Brendon & Jean Dear Friends

We’re only a few days away from September 1st, the official first day of Spring. Though it’s easy to get carried away and think about the braais, beach days and sunburn that is on the way, we shouldn’t get ahead of ourselves just yet. At the same time, in anticipation of the fun times to come, we’ve selected a wine and dish combination this month that would be just as good inside by the fire during a late Winter storm as outside on a clear Spring evening. Perfect in unpredictable Cape Town, where “Tata ‘ma chance” refers to the weather as much as the lotto.
 
It has been busy times of late at both our restaurants, but perhaps what we’re most excited about is that after much preparation we’ve finally opened our Deli in Heritage Square. If you’re just after a quick snack or fancy yourself as a food alchemist, you’ll find some great products here, so stop by for a taste. More info on that below though!

Keep swirling,

Caveau : the cellar Tamboerskloof Syrah 2004

Having finally obtained our alcohol trading license, Caveau will be able to serve as a wine merchant as well as wine bar and deli in the New Year. At Petit Caveau you will be able to buy wines that appear on our wine list and even some that don’t! From time to time we may even be lucky enough to get our hands on something really special!!

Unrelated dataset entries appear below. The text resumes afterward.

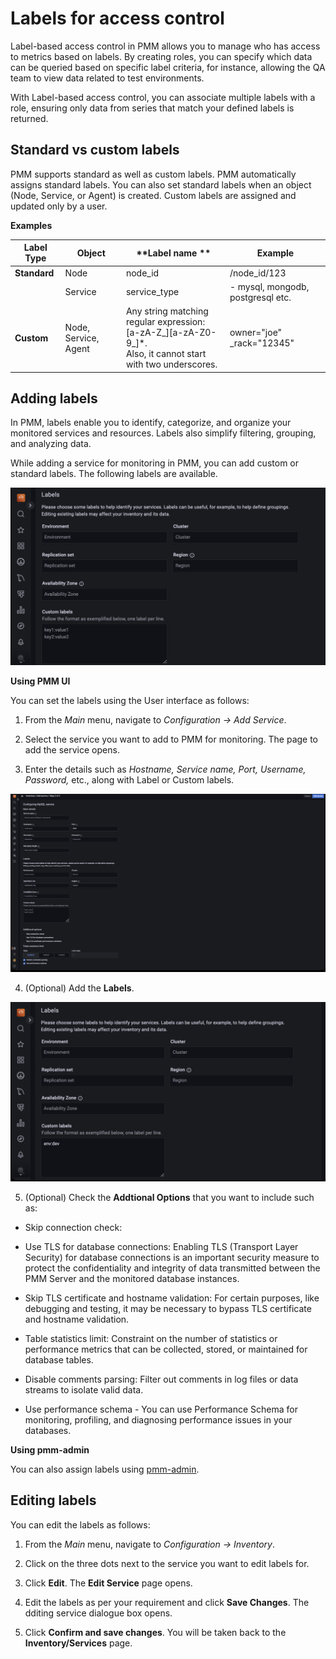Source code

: # Labels for access control


Label-based access control in PMM allows you to manage who has access to metrics based on labels. By creating roles, you can specify which data can be queried based on specific label criteria, for instance, allowing the QA team to view data related to test environments. 
 
With Label-based access control, you can associate multiple labels with a role, ensuring only data from series that match your defined labels is returned. 


## Standard vs custom labels

PMM supports standard as well as custom labels. PMM automatically assigns standard labels. You can also set standard labels when an object (Node, Service, or Agent) is created. Custom labels are assigned and updated only by a user.

**Examples**


| **Label Type**| **Object**| **Label name **| **Example** |                                                                                                
|----------|--------|-------|------------------------------|
| **Standard**  | Node   | node_id |/node_id/123|                                          
|          | Service|service_type   |   - mysql, mongodb, postgresql etc.                                     
| **Custom**| Node, Service, Agent| Any string matching regular expression: <br /> [a-zA-Z_][a-zA-Z0-9_]*. <br /> Also, it cannot start with two underscores.| owner="joe"<br/> _rack="12345"|


## Adding labels

In PMM, labels enable you to identify, categorize, and organize your monitored services and resources. Labels also simplify filtering, grouping, and analyzing data. 

While adding a service for monitoring in PMM, you can add custom or standard labels. The following labels are available.

 ![!](../../_images/PMM_access_control_labels_types.png)

**Using PMM UI**

You can set the labels using the User interface as follows:

1. From the *Main* menu, navigate to <i class="uil uil-cog"></i> *Configuration → Add Service*.

2. Select the service you want to add to PMM for monitoring. The page to add the service opens.

3. Enter the details such as *Hostname, Service name, Port, Username, Password,* etc., along with Label or Custom labels.

 ![!](../../_images/PMM_access_control_add_labels_services.png)

4. (Optional) Add the **Labels**.

![!](../../_images/PMM_access_control_add_labels_to_add.png)

5. (Optional) Check the **Addtional Options** that you want to include such as:

- Skip connection check: 

 - Use TLS for database connections: Enabling TLS (Transport Layer Security) for database connections is an important security measure to protect the confidentiality and integrity of data transmitted between the PMM Server and the monitored database instances.

- Skip TLS certificate and hostname validation: For certain purposes, like debugging and testing, it may be necessary to bypass TLS certificate and hostname validation.

- Table statistics limit: Constraint on the number of statistics or performance metrics that can be collected, stored, or maintained for database tables. 

- Disable comments parsing: Filter out comments in log files or data streams to isolate valid data.
- Use performance schema - You can use Performance Schema for monitoring, profiling, and diagnosing performance issues in your databases.
 
 **Using pmm-admin**

 You can also assign labels using [pmm-admin](../../details/commands/pmm-admin.md).

## Editing labels

You can edit the labels as follows:

1. From the *Main* menu, navigate to <i class="uil uil-cog"></i> *Configuration → Inventory*.

2. Click on the three dots next to the service you want to edit labels for.

3. Click **Edit**. The **Edit Service** page opens.

4. Edit the labels as per your requirement and click **Save Changes**. The dditing service dialogue box opens.

5. Click **Confirm and save changes**. You will be taken back to the **Inventory/Services** page.



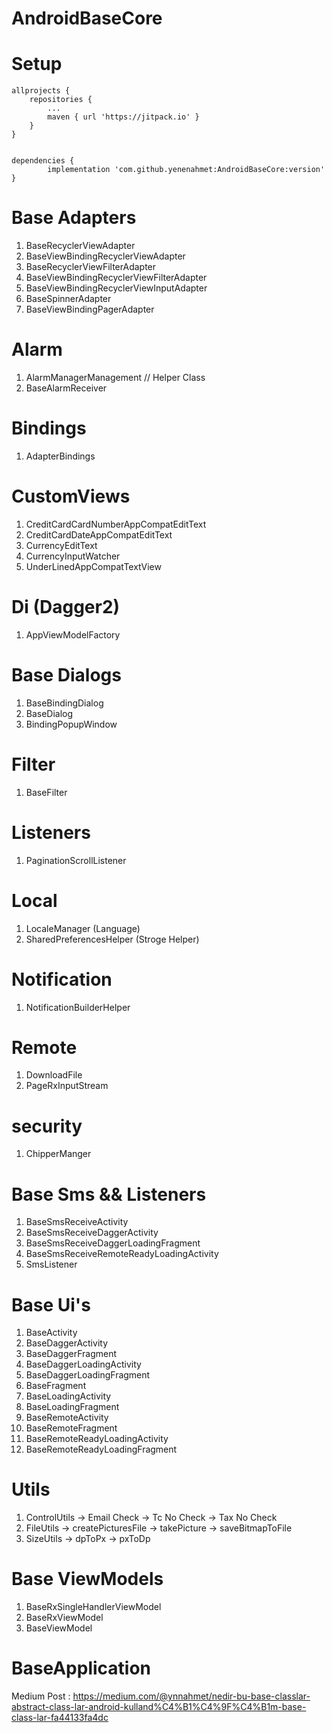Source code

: # AndroidBaseCore

# Setup

	allprojects {
		repositories {
			...
			maven { url 'https://jitpack.io' }
		}
	}
  

	dependencies {
	        implementation 'com.github.yenenahmet:AndroidBaseCore:version'
	}
  

  # Base Adapters 
  1) BaseRecyclerViewAdapter
  2) BaseViewBindingRecyclerViewAdapter
  3) BaseRecyclerViewFilterAdapter
  4) BaseViewBindingRecyclerViewFilterAdapter
  5) BaseViewBindingRecyclerViewInputAdapter
  6) BaseSpinnerAdapter
  7) BaseViewBindingPagerAdapter
  
  # Alarm
  1) AlarmManagerManagement // Helper Class
  2) BaseAlarmReceiver 
  
  # Bindings 
  1) AdapterBindings
  
  # CustomViews 
  1) CreditCardCardNumberAppCompatEditText
  2) CreditCardDateAppCompatEditText
  3) CurrencyEditText
  4) CurrencyInputWatcher
  5) UnderLinedAppCompatTextView
  
  # Di (Dagger2)
  1) AppViewModelFactory 
  
  # Base Dialogs
  1) BaseBindingDialog 
  2) BaseDialog
  3) BindingPopupWindow
  
  # Filter
  1) BaseFilter
  
  # Listeners 
  1) PaginationScrollListener
  
  # Local
  1) LocaleManager  (Language)
  2) SharedPreferencesHelper (Stroge Helper)
  
  # Notification
  1) NotificationBuilderHelper
  
  # Remote
  1) DownloadFile 
  2) PageRxInputStream 
  
  # security
  1) ChipperManger
  
  # Base Sms && Listeners
  1) BaseSmsReceiveActivity
  2) BaseSmsReceiveDaggerActivity
  3) BaseSmsReceiveDaggerLoadingFragment
  4) BaseSmsReceiveRemoteReadyLoadingActivity
  5) SmsListener
  
  # Base Ui's
  1) BaseActivity
  2) BaseDaggerActivity
  3) BaseDaggerFragment
  4) BaseDaggerLoadingActivity
  5) BaseDaggerLoadingFragment
  6) BaseFragment
  7) BaseLoadingActivity
  8) BaseLoadingFragment
  9) BaseRemoteActivity
  10) BaseRemoteFragment
  11) BaseRemoteReadyLoadingActivity
  12) BaseRemoteReadyLoadingFragment
  
  # Utils 
  1) ControlUtils 
  	-> Email Check
	-> Tc No Check
	-> Tax No Check
  2) FileUtils 
   	-> createPicturesFile
	-> takePicture
	-> saveBitmapToFile
  3) SizeUtils 
  	-> dpToPx
	-> pxToDp
	
# Base ViewModels	
  1) BaseRxSingleHandlerViewModel
  2) BaseRxViewModel
  3) BaseViewModel
  
# BaseApplication
 
 
  Medium Post :
  https://medium.com/@ynnahmet/nedir-bu-base-classlar-abstract-class-lar-android-kulland%C4%B1%C4%9F%C4%B1m-base-class-lar-fa44133fa4dc
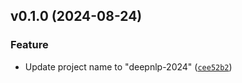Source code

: <!--next-version-placeholder-->

## v0.1.0 (2024-08-24)

### Feature

* Update project name to "deepnlp-2024" ([`cee52b2`](https://github.com/entelecheia/deepnlp-2024/commit/cee52b2b863321ad81fd82d1562f69374937616c))
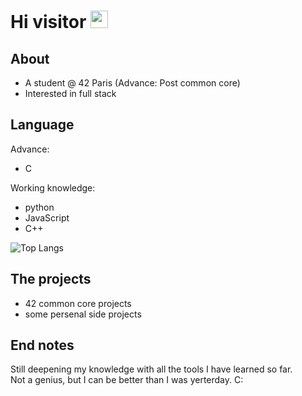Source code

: <h1>Hi visitor <img src="https://media.giphy.com/media/hvRJCLFzcasrR4ia7z/giphy.gif" width="28px" height="28px" /></h1>

## About
- A student @ 42 Paris (Advance: Post common core)
- Interested in full stack

## Language
Advance:
- C

Working knowledge:
- python
- JavaScript
- C++

![Top Langs](https://github-readme-stats.vercel.app/api/top-langs/?username=jo-tan&theme=tokyonight&cb=latest)

## The projects
- 42 common core projects
- some persenal side projects

## End notes
Still deepening my knowledge with all the tools I have learned so far.<br/>
Not a genius, but I can be better than I was yerterday. C:

<!--- 👀 I’m interested in ...--->
<!--- 💞️ I’m looking to collaborate on ...--->
<!--- 📫 How to reach me ...--->

<!---
jo-tan/jo-tan is a ✨ special ✨ repository because its `README.md` (this file) appears on your GitHub profile.
You can click the Preview link to take a look at your changes.
--->
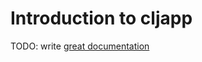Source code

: # Introduction to cljapp

TODO: write [great documentation](http://jacobian.org/writing/what-to-write/)
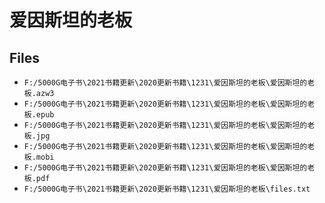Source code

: # 爱因斯坦的老板

## Files

- `F:/5000G电子书\2021书籍更新\2020更新书籍\1231\爱因斯坦的老板\爱因斯坦的老板.azw3`
- `F:/5000G电子书\2021书籍更新\2020更新书籍\1231\爱因斯坦的老板\爱因斯坦的老板.epub`
- `F:/5000G电子书\2021书籍更新\2020更新书籍\1231\爱因斯坦的老板\爱因斯坦的老板.jpg`
- `F:/5000G电子书\2021书籍更新\2020更新书籍\1231\爱因斯坦的老板\爱因斯坦的老板.mobi`
- `F:/5000G电子书\2021书籍更新\2020更新书籍\1231\爱因斯坦的老板\爱因斯坦的老板.pdf`
- `F:/5000G电子书\2021书籍更新\2020更新书籍\1231\爱因斯坦的老板\files.txt`
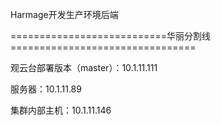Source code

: Harmage开发生产环境后端

===========================华丽分割线================================

观云台部署版本（master）：10.1.11.111

服务器：10.1.11.89

集群内部主机：10.1.11.146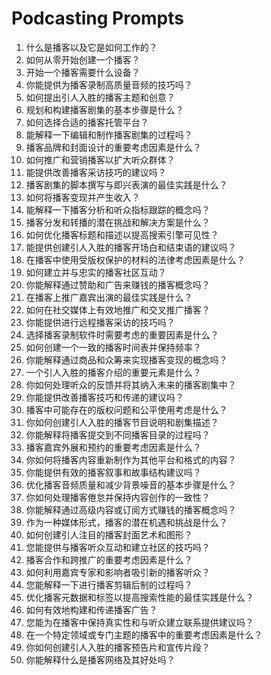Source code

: # Podcasting Prompts

1. 什么是播客以及它是如何工作的？
2. 如何从零开始创建一个播客？
3. 开始一个播客需要什么设备？
4. 你能提供为播客录制高质量音频的技巧吗？
5. 如何提出引人入胜的播客主题和创意？
6. 规划和构建播客剧集的基本步骤是什么？
7. 如何选择合适的播客托管平台？
8. 能解释一下编辑和制作播客剧集的过程吗？
9. 播客品牌和封面设计的重要考虑因素是什么？
10. 如何推广和营销播客以扩大听众群体？
11. 能提供改善播客采访技巧的建议吗？
12. 播客剧集的脚本撰写与即兴表演的最佳实践是什么？
13. 如何将播客变现并产生收入？
14. 能解释一下播客分析和听众指标跟踪的概念吗？
15. 播客分发和转播的潜在挑战和解决方案是什么？
16. 如何优化播客标题和描述以提高搜索引擎可见性？
17. 能提供创建引人入胜的播客开场白和结束语的建议吗？
18. 在播客中使用受版权保护的材料的法律考虑因素是什么？
19. 如何建立并与忠实的播客社区互动？
20. 你能解释通过赞助和广告来赚钱的播客概念吗？
21. 在播客上推广嘉宾出演的最佳实践是什么？
22. 如何在社交媒体上有效地推广和交叉推广播客？
23. 你能提供进行远程播客采访的技巧吗？
24. 选择播客录制软件时需要考虑的重要因素是什么？
25. 如何创建一个一致的播客时间表并保持频率？
26. 你能解释通过商品和众筹来实现播客变现的概念吗？
27. 一个引人入胜的播客介绍的重要元素是什么？
28. 你如何处理听众的反馈并将其纳入未来的播客剧集中？
29. 你能提供改善播客技巧和传递的建议吗？
30. 播客中可能存在的版权问题和公平使用考虑是什么？
31. 你如何创建引人入胜的播客节目说明和剧集描述？
32. 你能解释将播客提交到不同播客目录的过程吗？
33. 播客嘉宾外展和预约的重要考虑因素是什么？
34. 你如何将播客内容重新制作为其他平台和格式的内容？
35. 你能提供有效的播客叙事和故事结构建议吗？
36. 优化播客音频质量和减少背景噪音的基本步骤是什么？
37. 你如何处理播客倦怠并保持内容创作的一致性？
38. 你能解释通过高级内容或订阅方式赚钱的播客概念吗？
39. 作为一种媒体形式，播客的潜在机遇和挑战是什么？
40. 如何创建引人注目的播客封面艺术和图形？
41. 您能提供与播客听众互动和建立社区的技巧吗？
42. 播客合作和跨推广的重要考虑因素是什么？
43. 如何利用嘉宾专家和影响者吸引新的播客听众？
44. 您能解释一下进行播客剪辑后制的过程吗？
45. 优化播客元数据和标签以提高搜索性能的最佳实践是什么？
46. 如何有效地构建和传递播客广告？
47. 您能为在播客中保持真实性和与听众建立联系提供建议吗？
48. 在一个特定领域或专门主题的播客中的重要考虑因素是什么？
49. 你如何创建引人入胜的播客预告片和宣传片段？
50. 你能解释什么是播客网络及其好处吗？
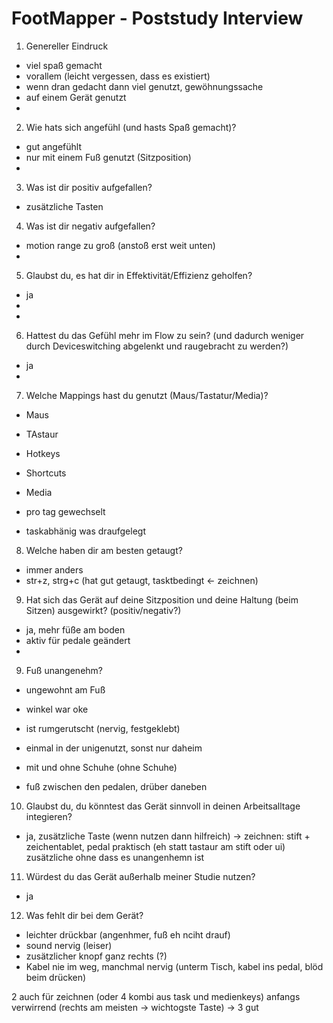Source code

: # FootMapper - Poststudy Interview
01. Genereller Eindruck
- viel spaß gemacht 
- vorallem (leicht vergessen, dass es existiert)
- wenn dran gedacht dann viel genutzt, gewöhnungssache
- auf einem Gerät genutzt
- 

02. Wie hats sich angefühl (und hasts Spaß gemacht)?
- gut angefühlt
- nur mit einem Fuß genutzt (Sitzposition)
- 

03. Was ist dir positiv aufgefallen?
- zusätzliche Tasten

04. Was ist dir negativ aufgefallen?
- motion range zu groß (anstoß erst weit unten)
- 

05. Glaubst du, es hat dir in Effektivität/Effizienz geholfen? 
- ja 
-
- 

06. Hattest du das Gefühl mehr im Flow zu sein? (und dadurch weniger durch Deviceswitching abgelenkt und raugebracht zu werden?)
- ja 
- 

07. Welche Mappings hast du genutzt (Maus/Tastatur/Media)?
- Maus
- TAstaur
- Hotkeys
- Shortcuts
- Media

- pro tag gewechselt 
- taskabhänig was draufgelegt

08. Welche haben dir am besten getaugt?
- immer anders
- str+z, strg+c (hat gut getaugt, tasktbedingt <- zeichnen)

09. Hat sich das Gerät auf deine Sitzposition und deine Haltung (beim Sitzen) ausgewirkt? (positiv/negativ?)
- ja, mehr füße am boden
- aktiv für pedale geändert
- 

09. Fuß unangenehm?
- ungewohnt am Fuß
- winkel war oke
- ist rumgerutscht (nervig, festgeklebt)

- einmal in der unigenutzt, sonst nur daheim 
- mit und ohne Schuhe (ohne Schuhe)
- fuß zwischen den pedalen, drüber daneben

10. Glaubst du, du könntest das Gerät sinnvoll in deinen Arbeitsalltage integieren?
- ja, zusätzliche Taste (wenn nutzen dann hilfreich)
-> zeichnen: stift + zeichentablet, pedal praktisch (eh statt tastaur am stift oder ui) zusätzliche ohne dass es unangenhemn ist

11. Würdest du das Gerät außerhalb meiner Studie nutzen? 
-  ja

12. Was fehlt dir bei dem Gerät?
- leichter drückbar (angenhmer, fuß eh nciht drauf)
- sound nervig (leiser)
- zusätzlicher knopf ganz rechts (?)
- Kabel nie im weg, manchmal nervig (unterm Tisch, kabel ins pedal, blöd beim drücken) 

2 auch für zeichnen (oder 4 kombi aus task und medienkeys) anfangs verwirrend (rechts am meisten -> wichtogste Taste) -> 3 gut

In the mean time however, if there are any wines on our wine list that you would like to have for your own private collection but that you may be battling to find elsewhere, please do not hesitate to contact us and we shall try to source it for you.


Syrah (Shiraz) is no doubt the popular red varietal of the moment. It seems to produce exceptional wines across the various growing areas within the Cape and has become a natural choice for both winemaker and consumer. There are now plenty of quality options to choose from, but some of the best come from ‘garagiste’ producers like Kleinood farm, which produces just over a thousand cases of their Tamboerskloof Syrah.

Owners, Gerard and Libby de Villers, are residents of Tamboerskloof, hence the name, but have a dream Stellenbosch property that neighbours prime names like Waterford and Stellenzicht. Gerard is an engineer that has worked on the construction of several large wineries, thus the progression to his own wine was perhaps inevitable.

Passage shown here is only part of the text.